Top-10 Growth & Development Stories of 2009

In my weekly appearance today on WINA AM 1070 on the Charlottesville Right Now program, host Coy Barefoot and I will count down Charlottesville Tomorrow's top-10 growth and development stories of 2009.

Podcast produced by Charlottesville Tomorrow * Player by Odeo

Listen using player above or download the podcast: Download Brian Wheeler's appearance on the Coy Barefoot show

This is the fourth year we have counted down the top-10 growth and development stories in Charlottesville-Albemarle.  This wouldn’t be possible without the support of WINA for the Charlottesville Right Now program, host Coy Barefoot for having me on the show each week, Charlottesville Tomorrow’s donors, and the excellent reporting by my colleague Sean Tubbs and our interns.

Charlottesville Tomorrow's Top-10 Growth & Development Stories of 2009
  1. Biscuit Run goes from Albemarle’s largest proposed development ever to a future state park after all 1,200 acres are acquired by the Commonwealth of Virginia in December.
  2. Meadowcreek Parkway construction begins in Albemarle.  Local lawsuit fails to stop construction and City Council’s 3-2 vote to convey City property is upheld in court.  In December, VDOT puts City’s portion (called McIntire Road Extended) out to bid and City Council approves preliminary interchange design.
  3. City & County both hold local elections.  Democrats keep all five seats on Charlottesville City Council.  Three independent candidates in the City are unsuccessful in their bids for Council with Bob Fenwick’s campaign largely a referendum on the future of McIntire Park and dredging for water supply needs.  In Albemarle, Republican Rodney Thomas upset incumbent Chairman Democrat David Slutzky (D-Rio).  In the open seat race to fill the Samuel Miller District seat, Republican Duane Snow defeats two opponents.  Thomas and Snow join Republican Ken Boyd to form a group of three Republicans.  Both newcomers are local businessmen born and raised in Charlottesville-Albemarle.
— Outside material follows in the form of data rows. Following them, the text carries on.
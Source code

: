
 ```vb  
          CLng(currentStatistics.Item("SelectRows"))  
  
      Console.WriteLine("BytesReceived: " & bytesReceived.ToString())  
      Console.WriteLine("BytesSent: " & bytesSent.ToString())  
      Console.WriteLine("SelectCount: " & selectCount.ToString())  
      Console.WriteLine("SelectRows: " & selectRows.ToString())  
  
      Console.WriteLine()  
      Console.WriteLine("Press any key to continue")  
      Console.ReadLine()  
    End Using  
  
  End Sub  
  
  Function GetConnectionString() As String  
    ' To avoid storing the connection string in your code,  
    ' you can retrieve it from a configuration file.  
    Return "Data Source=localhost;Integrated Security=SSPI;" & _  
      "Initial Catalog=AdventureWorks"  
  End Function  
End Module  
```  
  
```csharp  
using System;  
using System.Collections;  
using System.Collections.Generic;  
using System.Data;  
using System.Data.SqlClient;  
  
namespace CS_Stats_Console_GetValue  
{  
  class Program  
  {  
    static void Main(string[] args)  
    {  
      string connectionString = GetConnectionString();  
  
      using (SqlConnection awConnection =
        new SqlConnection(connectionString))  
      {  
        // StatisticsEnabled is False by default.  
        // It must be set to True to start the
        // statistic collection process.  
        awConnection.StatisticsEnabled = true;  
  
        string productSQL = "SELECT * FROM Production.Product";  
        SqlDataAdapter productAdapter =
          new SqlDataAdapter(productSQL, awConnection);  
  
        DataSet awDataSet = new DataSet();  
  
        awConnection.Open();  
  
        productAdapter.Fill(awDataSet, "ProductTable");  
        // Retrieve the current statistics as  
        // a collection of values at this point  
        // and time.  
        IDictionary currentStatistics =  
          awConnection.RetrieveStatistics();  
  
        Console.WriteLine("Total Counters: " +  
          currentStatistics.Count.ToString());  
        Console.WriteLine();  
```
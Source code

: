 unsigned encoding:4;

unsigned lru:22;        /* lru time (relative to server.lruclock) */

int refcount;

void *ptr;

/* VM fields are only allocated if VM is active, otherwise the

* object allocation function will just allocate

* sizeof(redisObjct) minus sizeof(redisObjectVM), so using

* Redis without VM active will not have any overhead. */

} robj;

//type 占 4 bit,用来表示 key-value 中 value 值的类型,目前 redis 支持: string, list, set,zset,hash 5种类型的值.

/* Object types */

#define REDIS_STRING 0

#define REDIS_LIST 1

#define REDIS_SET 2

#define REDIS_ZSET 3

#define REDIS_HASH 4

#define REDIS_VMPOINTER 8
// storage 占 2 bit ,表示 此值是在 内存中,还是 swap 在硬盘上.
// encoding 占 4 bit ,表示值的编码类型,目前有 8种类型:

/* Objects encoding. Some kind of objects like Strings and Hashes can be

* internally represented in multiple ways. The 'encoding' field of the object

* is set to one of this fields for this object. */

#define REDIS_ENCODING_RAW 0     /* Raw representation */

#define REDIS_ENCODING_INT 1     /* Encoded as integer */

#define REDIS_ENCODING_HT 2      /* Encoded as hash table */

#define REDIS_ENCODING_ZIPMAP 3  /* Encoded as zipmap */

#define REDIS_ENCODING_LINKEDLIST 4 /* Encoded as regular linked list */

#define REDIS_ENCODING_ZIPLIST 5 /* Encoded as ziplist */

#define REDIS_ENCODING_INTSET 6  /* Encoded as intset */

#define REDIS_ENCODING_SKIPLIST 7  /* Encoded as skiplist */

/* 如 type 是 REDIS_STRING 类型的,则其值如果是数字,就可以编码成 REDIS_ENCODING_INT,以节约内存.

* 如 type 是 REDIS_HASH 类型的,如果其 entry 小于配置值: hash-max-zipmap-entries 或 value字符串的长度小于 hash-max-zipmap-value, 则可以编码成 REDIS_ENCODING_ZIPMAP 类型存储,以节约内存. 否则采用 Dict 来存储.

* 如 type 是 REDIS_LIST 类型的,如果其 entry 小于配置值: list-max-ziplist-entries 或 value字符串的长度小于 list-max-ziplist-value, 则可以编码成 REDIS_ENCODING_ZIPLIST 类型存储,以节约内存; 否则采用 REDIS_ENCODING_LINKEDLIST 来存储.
The election results will bring a new mix of experience, politics and philosophy to the board in 2010 that could mean big changes in the board's approach to budgeting, tax rates, economic development and other key issues.
  4. Fifty-year Community Water Supply Plan continues to be evaluated by local officials and public for opportunities to improve plan and lower costs.  Engineering firm Gannett Fleming is dropped and replaced with local firm Schnabel Engineering.  Three studies get underway related to dredging of South Fork, the design of the new Ragged Mountain Dam, and a “conceptual review” of the proposed pipeline connecting the two reservoirs.
  5. Places29 Master Plan is recommended for approval by Albemarle County Planning Commission on 4-2 vote.  Many business leaders continue to oppose grade-separated interchanges and other transportation proposals that cannot currently be funded by state.  Wendell Wood lobbies for growth area expansion on to undeveloped land he owns in Northern Albemarle.
  6. Peter van der Linde opens recycling facility at Zion Crossroads.  Rivanna Solid Waste Authority (run jointly by Charlottesville-Albemarle) files lawsuit against van der Linde accusing him of fraud and non-payment of as much as $1 million in tipping fees to the RSWA facility.  RSWA decides to seek bids to privatize the Ivy Material Utilization Center and McIntire recycling facilities.
  7. Charlottesville Downtown Mall renovations completed under budget and mostly on schedule (fountains needed more work after deadline).
  8. Major new housing and retail developments continue to be held up by market forces, economic downturn, and lack of adequate public infrastructure (e.g. sewer capacity).
  9. Virginia General Assembly blocks local sales tax voter referendum, requested by both Charlottesville & Albemarle as part of search for new transportation funding resources, specifically to support formation of a Regional Transit Authority.
  10. First annual CvillePieFest is held in Crozet.  Organized on Twitter, it was simply amazing.
    (Full disclosure: Coy Barefoot & Brian Wheeler really want to continue as permanent judges for this event, something that should become the Virginia Pie Festival! Keep track of all things local pie here.)
Brian’s predictions for the top stories of 2010
  1. Key decisions will be made about next steps for the fifty-year Community Water Supply Plan related to Ragged Mountain dam design and dredging.
  2. Crozet Master Plan review is completed.  What is new target for Crozet’s build out population and will the growth area be expanded at Yancey Mills for a new business park?
  3. New growth area land in U.S. Route 29 corridor will be considered to replace the 3.5% of growth area lost to state’s acquisition in late 2009 of Biscuit Run for a new state park.
  4. Village of Rivanna and Places29 Master Plans will be reviewed by Board of Supervisors.  Will Places29 be approved and, if so, with what transportation vision for the future of U.S. 29 North?
  5. Local government continues to struggle with the continuing impact of state and local budget shortfalls in very difficult economy.  Officials will consider new proposals to diversify Albemarle’s tax base (increased commercial/industrial) and proposals to reduce recently adjusted cash proffer expectations in an effort to encourage new home construction.
  6. City-County-UVA cooperation will get more attention by the public and local officials (revenue sharing, water, solid waste, schools, public safety).  Will it get better or worse?
  7. Master Planning of McIntire Park will get underway and future uses, like a botanical garden, will be assessed. 
  8. The military facilities at Rivanna Station around the National Ground Intelligence Center will continue their expansion and bring new residents to the community working for the Defense Intelligence Agency and military sub-contractors.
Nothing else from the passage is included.